▶ [TASK REQUIREMENTS]: Copy each line of the listing where the word "zeigst" can be found.

▶ [DATASET ENTRIES]:
%%

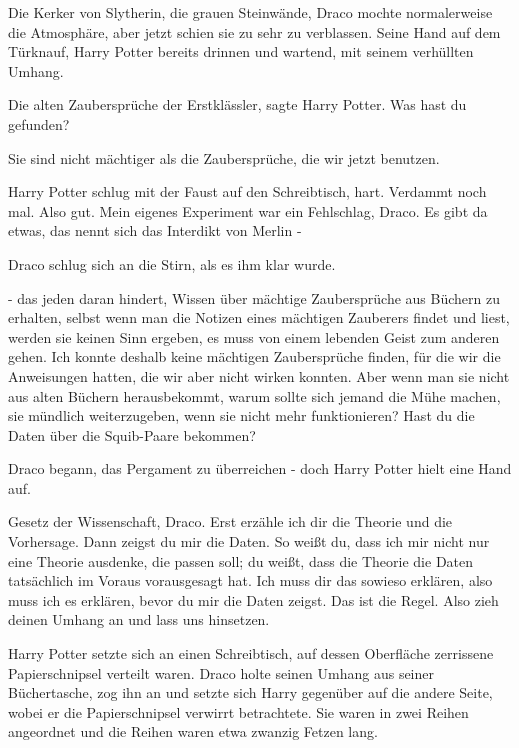 Die Kerker von Slytherin, die grauen Steinwände, Draco mochte normalerweise die
Atmosphäre, aber jetzt schien sie zu sehr zu verblassen. Seine Hand auf dem
Türknauf, Harry Potter bereits drinnen und wartend, mit seinem verhüllten
Umhang.

\glqq Die alten Zaubersprüche der Erstklässler\grqq{}, sagte Harry Potter. \glqq
Was hast du gefunden?\grqq{}

\glqq Sie sind nicht mächtiger als die Zaubersprüche, die wir jetzt
benutzen.\grqq{}

Harry Potter schlug mit der Faust auf den Schreibtisch, hart. \glqq Verdammt
noch mal. Also gut. Mein eigenes Experiment war ein Fehlschlag, Draco. Es gibt
da etwas, das nennt sich das Interdikt von Merlin -\grqq{}

Draco schlug sich an die Stirn, als es ihm klar wurde.

\glqq - das jeden daran hindert, Wissen über mächtige Zaubersprüche aus Büchern
zu erhalten, selbst wenn man die Notizen eines mächtigen Zauberers findet und
liest, werden sie keinen Sinn ergeben, es muss von einem lebenden Geist zum
anderen gehen. Ich konnte deshalb keine mächtigen Zaubersprüche finden, für die
wir die Anweisungen hatten, die wir aber nicht wirken konnten. Aber wenn man sie
nicht aus alten Büchern herausbekommt, warum sollte sich jemand die Mühe machen,
sie mündlich weiterzugeben, wenn sie nicht mehr funktionieren? Hast du die Daten
über die Squib-Paare bekommen?\grqq{}


Draco begann, das Pergament zu überreichen - doch Harry Potter hielt eine Hand
auf.

\glqq Gesetz der Wissenschaft, Draco. Erst erzähle ich dir die Theorie und die
Vorhersage. Dann zeigst du mir die Daten. So weißt du, dass ich mir nicht nur
eine Theorie ausdenke, die passen soll; du weißt, dass die Theorie die Daten
tatsächlich im Voraus vorausgesagt hat. Ich muss dir das sowieso erklären, also
muss ich es erklären, bevor du mir die Daten zeigst. Das ist die Regel. Also
zieh deinen Umhang an und lass uns hinsetzen.\grqq{}

Harry Potter setzte sich an einen Schreibtisch, auf dessen Oberfläche zerrissene
Papierschnipsel verteilt waren. Draco holte seinen Umhang aus seiner
Büchertasche, zog ihn an und setzte sich Harry gegenüber auf die andere Seite,
wobei er die Papierschnipsel verwirrt betrachtete. Sie waren in zwei Reihen
angeordnet und die Reihen waren etwa zwanzig Fetzen lang.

%%

▶ [ANSWER SPACE]:
Vorhersage. Dann zeigst du mir die Daten. So weißt du, dass ich mir nicht nur
muss ich es erklären, bevor du mir die Daten zeigst. Das ist die Regel. Also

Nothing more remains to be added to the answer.